もう,皆さんもご存じのとおり,現地時間の1月20日正午前,日本時間の21日午前2時頃,アメリカの首都ワシントンで,大統領就任式が行われました。
今月6日,トランプ大統領の支持者たちが,連邦議会に乱入して死傷者を出した事件があり,厳戒態勢が敷かれる中,異例の式典となりましが,民主党のジョー・バイデン氏が,連邦議会議事堂前に設けられた式場で,聖書に手を置きながら「大統領の職務を忠実に遂行する」など宣誓を行い,第46代大統領に就任しました。
その後,就任演説では,落ち着いた口調ながらも,はっきりした意思を伝えるための言葉をもって,国民に語りかけている様子が印象的でした。
その中で,バイデン大統領は,「アメリカの結束」を掲げ,これからのアメリカの課題と決意を述べましたが,78歳という大統領史上,最高齢であることの心配,死者が400万人を超えるコロナ対策,1000万人を超える失業者を抱えた経済対策,トランプ政権下でのアメリカ分断やアメリカ第一主義から国際協調への回帰など,課題は山積みです。

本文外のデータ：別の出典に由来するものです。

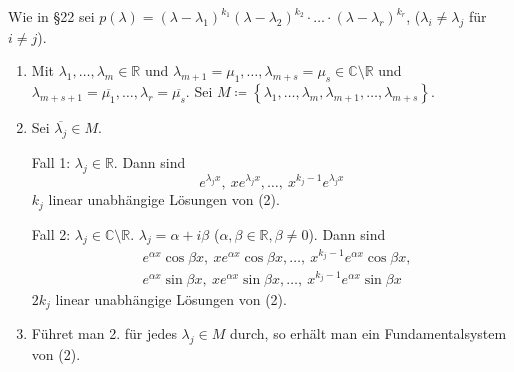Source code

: \documentclass[12pt]{extreport} %
\newcommand{\C}{\mathbb{C}}
\newcommand{\R}{\mathbb{R}}
\theoremstyle{named}
\theoremstyle{nnamed}
\theoremstyle{itshape}
\theoremstyle{normal}
\begin{document}
Wie in \S22 sei $p(\lambda) = \left( \lambda - \lambda_{1} \right)^{k_{1}} \left( \lambda - \lambda_{2} \right)^{k_{2}} \cdot \dotsc \cdot \left( \lambda - \lambda_{r} \right)^{k_{r}}$, ($\lambda_{i} \neq \lambda_{j}$ für $i \neq j$).
\begin{enumerate}[label=\arabic*.]
	\item Mit $\lambda_{1}, \dotsc, \lambda_{m} \in \R$ und $\lambda_{m+1} = \mu_{1} , \dotsc, \lambda_{m+s} = \mu_{s} \in \C \setminus \R$ und $\lambda_{m+s+1} = \overline{\mu_{1}}, \dotsc, \lambda_{r} = \overline{\mu_{s}}$. Sei $M \coloneqq \left\{ \lambda_{1}, \dotsc, \lambda_{m}, \lambda_{m+1}, \dotsc, \lambda_{m+s} \right\}$. 
	\item Sei $\overline{\lambda_{j}} \in M$. 
	
		\bigskip
		
		Fall 1: $\lambda_{j} \in \R$. Dann sind
		 	$$ e^{\lambda_{j} x}, ~x e^{\lambda_{j} x}, \dotsc, ~x^{k_{j} - 1} e^{\lambda_{j} x} $$
		$k_{j}$ linear unabhängige Lösungen von (2).
		 	
		\bigskip
		 	
		Fall 2: $\lambda_{j} \in \C \setminus \R$. $\lambda_{j} = \alpha + i \beta$ ($\alpha, \beta \in \R, \beta \neq 0$). Dann sind
		\begin{align*}
			& e^{\alpha x} \cos \beta x, ~ x e^{\alpha x} \cos \beta x,  \dotsc, ~x^{k_{j} - 1} e^{\alpha x} \cos \beta x, \\
			& e^{\alpha x} \sin \beta x, ~ x e^{\alpha x} \sin \beta x,  \dotsc, ~x^{k_{j} - 1} e^{\alpha x} \sin \beta x
		\end{align*}
		$2k_{j}$ linear unabhängige Lösungen von (2).
	\item Führet man 2. für jedes $\lambda_{j} \in M$ durch, so erhält man ein Fundamentalsystem von (2).
\end{enumerate}
\end{document}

一方,2回目の弾劾訴追を受けているトランプ前大統領の動きが注目されていましたが,就任式には参加せず,バイデン氏に宛てた手紙を大統領執務室に残したそうです。
前任の大統領が,後任の大統領に向けて助言をしたためるのは,米国の伝統的な慣習の1つだそうですが,バイデン大統領は,トランプ前大統領からの手紙が「思いやりのこもった」ものであったと明らかにしています。
また,トランプ氏は現地時間の19日午後,国民に対して,お別れのメッセージを発表しており,大統領としての4年間を「最高の名誉と誇りだった」と振り返り,新たな政権に対しては,「アメリカの安全と繁栄の継続が成功するよう願っている」とエールを送っています。ただし,今後も政治活動に関わっていく可能性を示唆する言葉も残しています。
就任式を欠席したトランプ氏は,ホワイトハウスを後にして,別荘のあるフロリダに向かったわけですが,不正選挙だと根拠のない訴えを起こしたり,SNSで支持者を扇動するような書き込みをしたりで,政策も偏っていて,やっぱりとんでもない人物だったと思います。
しかし,去り際には,格好をつけ,支持者に見送られたトランプ氏。もし身近にそんな豪放で頼りになる人物がいれば,好きになる感覚もわかる気がします。